> [TASK ITEM]:
Give back a single number: the count of lines in the data that contain the string "social".
─── AVAILABLE DATA
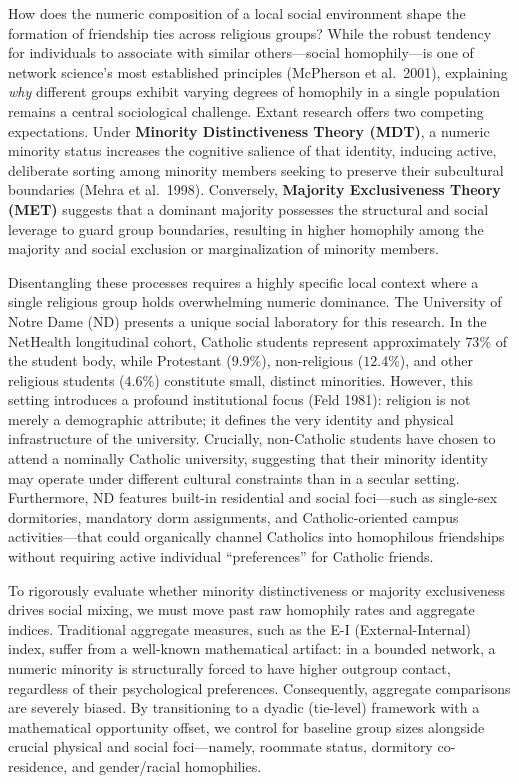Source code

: \documentclass[
  letterpaper,
  DIV=11,
  numbers=noendperiod]{scrartcl}
\begin{document}
How does the numeric composition of a local social environment shape the
formation of friendship ties across religious groups? While the robust
tendency for individuals to associate with similar others---social
homophily---is one of network science's most established principles
(McPherson et al.~2001), explaining \emph{why} different groups exhibit
varying degrees of homophily in a single population remains a central
sociological challenge. Extant research offers two competing
expectations. Under \textbf{Minority Distinctiveness Theory (MDT)}, a
numeric minority status increases the cognitive salience of that
identity, inducing active, deliberate sorting among minority members
seeking to preserve their subcultural boundaries (Mehra et al.~1998).
Conversely, \textbf{Majority Exclusiveness Theory (MET)} suggests that a
dominant majority possesses the structural and social leverage to guard
group boundaries, resulting in higher homophily among the majority and
social exclusion or marginalization of minority members.

Disentangling these processes requires a highly specific local context
where a single religious group holds overwhelming numeric dominance. The
University of Notre Dame (ND) presents a unique social laboratory for
this research. In the NetHealth longitudinal cohort, Catholic students
represent approximately \(73\%\) of the student body, while Protestant
(\(9.9\%\)), non-religious (\(12.4\%\)), and other religious students
(\(4.6\%\)) constitute small, distinct minorities. However, this setting
introduces a profound institutional focus (Feld 1981): religion is not
merely a demographic attribute; it defines the very identity and
physical infrastructure of the university. Crucially, non-Catholic
students have chosen to attend a nominally Catholic university,
suggesting that their minority identity may operate under different
cultural constraints than in a secular setting. Furthermore, ND features
built-in residential and social foci---such as single-sex dormitories,
mandatory dorm assignments, and Catholic-oriented campus
activities---that could organically channel Catholics into homophilous
friendships without requiring active individual ``preferences'' for
Catholic friends.

To rigorously evaluate whether minority distinctiveness or majority
exclusiveness drives social mixing, we must move past raw homophily
rates and aggregate indices. Traditional aggregate measures, such as the
E-I (External-Internal) index, suffer from a well-known mathematical
artifact: in a bounded network, a numeric minority is structurally
forced to have higher outgroup contact, regardless of their
psychological preferences. Consequently, aggregate comparisons are
severely biased. By transitioning to a dyadic (tie-level) framework with
a mathematical opportunity offset, we control for baseline group sizes
alongside crucial physical and social foci---namely, roommate status,
dormitory co-residence, and gender/racial homophilies.
\end{document}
──────
> [EXERCISE RESPONSE]:
8